The challenge of any music documentary paying tribute to a performer, in this case jazz singer Anita O’Day, is to succeed in capturing enough of the essence of that talent to thrill all audiences and not just jazz lovers. And when the individual in question is still alive – as O’Day was, though she passed away later in 2006 at the age of 87 – the task is clearly more problematic in terms of delicate issues to be probed with sufficient candor.
Anita O’Day: The Life Of A Jazz Singer succeeds admirably in the first instance, and understandably less so in the matter of potentially stripping away and laying bare, painful memories and difficult wounds. And while a close personal friendship with O’Day infuses the work with a singular intimacy and brings forth revelations possibly not otherwise at hand – Robbie Cavolina, who co-directed with Ian McCrudden, was her manager for the final six years of her life – that kind of subjectivity also has the potential to limit the scrutiny of the cinematic inquiry.

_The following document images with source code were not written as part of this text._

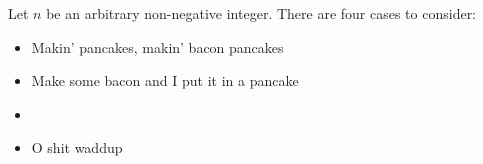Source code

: \documentclass[11pt]{article}
\begin{document}



\begin{solution}
Let $n$ be an arbitrary non-negative integer. There are four cases to consider:
\begin{itemize}
\item
Makin’ pancakes, makin’ bacon pancakes

\item
Make some bacon and I put it in a pancake

\item
{}

\item
O shit waddup
\end{itemize}
\end{solution}
\end{document}
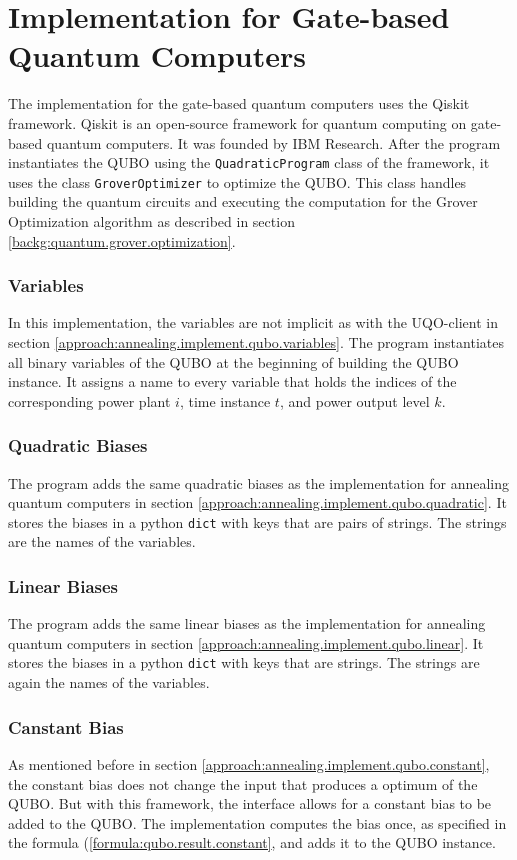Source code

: \section{Implementation for Gate-based Quantum Computers}
\label{approach:gate.implement}

The implementation for the gate-based quantum computers uses the Qiskit framework.
Qiskit is an open-source framework for quantum computing on gate-based quantum computers.
It was founded by IBM Research.
\cite{QiskitWeb, QiskitGitHub}
After the program instantiates the QUBO using the \texttt{QuadraticProgram} class of the framework, it uses the class \texttt{GroverOptimizer} to optimize the QUBO.
This class handles building the quantum circuits and executing the computation for the Grover Optimization algorithm as described in section \ref{backg:quantum.grover.optimization}.

\subsubsection{Variables}

In this implementation, the variables are not implicit as with the UQO-client in section \ref{approach:annealing.implement.qubo.variables}.
The program instantiates all binary variables of the QUBO at the beginning of building the QUBO instance.
It assigns a name to every variable that holds the indices of the corresponding power plant $i$, time instance $t$, and power output level $k$.

\subsubsection{Quadratic Biases}

The program adds the same quadratic biases as the implementation for annealing quantum computers in section \ref{approach:annealing.implement.qubo.quadratic}.
It stores the biases in a python \texttt{dict} with keys that are pairs of strings.
The strings are the names of the variables.

\subsubsection{Linear Biases}

The program adds the same linear biases as the implementation for annealing quantum computers in section \ref{approach:annealing.implement.qubo.linear}.
It stores the biases in a python \texttt{dict} with keys that are strings.
The strings are again the names of the variables.

\subsubsection{Canstant Bias}

As mentioned before in section \ref{approach:annealing.implement.qubo.constant}, the constant bias does not change the input that produces a optimum of the QUBO.
But with this framework, the interface allows for a constant bias to be added to the QUBO.
The implementation computes the bias once, as specified in the formula (\ref{formula:qubo.result.constant}, and adds it to the QUBO instance.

The material that these filmmakers have garnered provides a rich tapestry of O’Day’s evolution, and the development of a profoundly expressive and charismatic jazz artist who explored the enormous range of her vocal gifts across the many decades with an astonishing imaginative subversion of any musical status quo. O’Day is seen likewise playfully challenging the accepted race and gender conventions on stage, as she defiantly crossed racial lines to perform without inhibition with black musicians, and refused the traditional feminine evening gowns deemed appropriate for women on stage, in favor of a more casual, sporty look.
The film dazzles with its musical portrait of this unsung legend, which leads to a yearning to know much more. Except for some spare anecdotal material provided by jazz experts and O’Day herself, there’s little in the way of exactly how, when and where this gifted woman seems to have suddenly popped up on the stage out of nowhere. And though there are solemn and at times oddly humorous digressions into the matter of her long struggle with heroin addiction, other personal traumas such as enduring rape, are mentioned more than once in passing, but never explained. Another element that would have gone far towards solidifying this fascinating portrait, is a grounding in the social context of the times, and how O’Day must surely have interacted way ahead of her time as a white woman, with a society back then far less comfortable with the ease with which she slipped into black cultural life and a euphoric, ideal colorblind world.